The effects of transfection with the GPC3-shRNA on cell invasion were investigated with the Transwell assay. The results of this assay (Fig. 4A) showed that HepG2 cell invasion is considerably inhibited by GPC3 silencing. Forty-eight hours after transfection with the GPC3-shRNA, the number of cells that successfully invaded through the Matrigel was significantly decreased compared to the blank control (Fig. 4B). To further investigate the GPC3-mediated effects on migration, a scratch wound-healing assay was performed. Wound healing was observed and measured at different time-points. At 24 h after wounding, the blank control cells had covered >50% the cell-free area, while the cells transfected with the GPC3-shRNA changed subtly compared with 0 h after wounding, as shown in Fig. 4C. Overall, these data indicate that the migration rate of GPC3-shRNA-transfected cells was lower than that of the blank control cells at the indicated time-points. We therefore conclude that the migratory and invasive ability of HepG2 cells is tightly linked to the expression of GPC3.

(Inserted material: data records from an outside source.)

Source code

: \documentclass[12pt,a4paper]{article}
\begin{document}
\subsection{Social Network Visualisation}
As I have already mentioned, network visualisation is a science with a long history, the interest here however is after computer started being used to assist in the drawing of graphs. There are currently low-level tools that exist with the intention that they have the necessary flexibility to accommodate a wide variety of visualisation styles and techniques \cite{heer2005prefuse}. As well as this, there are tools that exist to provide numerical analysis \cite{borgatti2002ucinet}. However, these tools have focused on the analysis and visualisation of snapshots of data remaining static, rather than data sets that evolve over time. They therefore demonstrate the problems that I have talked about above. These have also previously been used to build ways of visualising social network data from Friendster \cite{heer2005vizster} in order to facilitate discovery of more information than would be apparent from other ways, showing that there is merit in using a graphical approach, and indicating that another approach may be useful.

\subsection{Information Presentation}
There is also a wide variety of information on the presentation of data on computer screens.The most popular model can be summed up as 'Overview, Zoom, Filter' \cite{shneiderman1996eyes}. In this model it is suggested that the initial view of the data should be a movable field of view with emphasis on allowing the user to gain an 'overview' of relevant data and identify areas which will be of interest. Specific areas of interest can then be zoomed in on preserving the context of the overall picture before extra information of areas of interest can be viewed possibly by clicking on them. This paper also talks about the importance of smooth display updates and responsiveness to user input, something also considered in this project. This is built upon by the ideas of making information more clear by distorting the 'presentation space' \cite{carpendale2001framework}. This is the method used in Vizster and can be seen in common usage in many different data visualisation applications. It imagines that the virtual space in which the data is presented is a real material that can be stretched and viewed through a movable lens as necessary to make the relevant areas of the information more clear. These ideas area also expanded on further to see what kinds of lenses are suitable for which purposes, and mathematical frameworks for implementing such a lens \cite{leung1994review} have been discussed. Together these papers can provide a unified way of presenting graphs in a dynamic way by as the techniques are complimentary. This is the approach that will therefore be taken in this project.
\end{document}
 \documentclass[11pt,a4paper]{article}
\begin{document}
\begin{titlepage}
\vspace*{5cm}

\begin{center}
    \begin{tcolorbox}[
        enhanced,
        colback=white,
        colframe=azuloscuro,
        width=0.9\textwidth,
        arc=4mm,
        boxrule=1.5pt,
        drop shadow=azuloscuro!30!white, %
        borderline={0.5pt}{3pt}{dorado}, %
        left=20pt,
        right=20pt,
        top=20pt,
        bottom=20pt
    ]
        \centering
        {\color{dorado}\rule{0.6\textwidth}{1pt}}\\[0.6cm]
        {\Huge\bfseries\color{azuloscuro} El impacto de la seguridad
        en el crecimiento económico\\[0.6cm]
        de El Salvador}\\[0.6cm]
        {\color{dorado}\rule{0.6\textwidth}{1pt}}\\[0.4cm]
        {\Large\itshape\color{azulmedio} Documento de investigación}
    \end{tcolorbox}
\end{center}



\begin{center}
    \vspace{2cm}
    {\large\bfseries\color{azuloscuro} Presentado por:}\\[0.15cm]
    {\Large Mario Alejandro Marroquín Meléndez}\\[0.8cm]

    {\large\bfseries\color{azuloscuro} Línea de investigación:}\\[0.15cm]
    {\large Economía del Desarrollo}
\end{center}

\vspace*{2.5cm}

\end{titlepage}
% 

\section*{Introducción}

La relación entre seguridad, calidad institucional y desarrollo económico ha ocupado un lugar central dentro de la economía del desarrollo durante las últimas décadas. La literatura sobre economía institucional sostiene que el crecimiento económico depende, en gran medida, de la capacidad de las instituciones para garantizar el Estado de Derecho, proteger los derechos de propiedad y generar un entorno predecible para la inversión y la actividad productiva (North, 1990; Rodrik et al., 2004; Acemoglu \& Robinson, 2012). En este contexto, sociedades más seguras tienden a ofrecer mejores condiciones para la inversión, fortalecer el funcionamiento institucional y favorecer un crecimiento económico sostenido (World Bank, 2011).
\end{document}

To further investigate the mechanism underlying the GPC3 silencing-induced changes in cell invasion and migration, we examined the expression of several invasion-related proteins by western blot analysis. It was previously demonstrated that GPC3 is associated with the Wnt signaling pathway, which is associated with the EMT process (33,34). Here, we examined the expression of the EMT-related proteins E-cadherin, Snail and Slug, of the Wnt signaling-associated protein β-catenin, and of the migration-related proteins MMP-2 and MMP-9. The results are shown in Fig. 5. The expression of the EMT-related proteins Snail and Slug decreased and that of E-cadherin increased compared to the blank and negative controls (P<0.05). The expression of β-catenin was markedly decreased after GPC3-shRNA transfection (P<0.05) and the expression of migrated associated proteins MMP-2 and MMP-9 were decreased in the HCC cells compared with the blank and negative controls (P<0.05). Therefore, GPC3 had an effect on the migration-associated proteins and the EMT-associated proteins in the HCC cell line. Combined with the data previously mentioned, these results suggested that GPC3 affects the invasion and metastatic abilities in the HCC cell line and had an association with the EMT program, which is important in cell invasion and migration.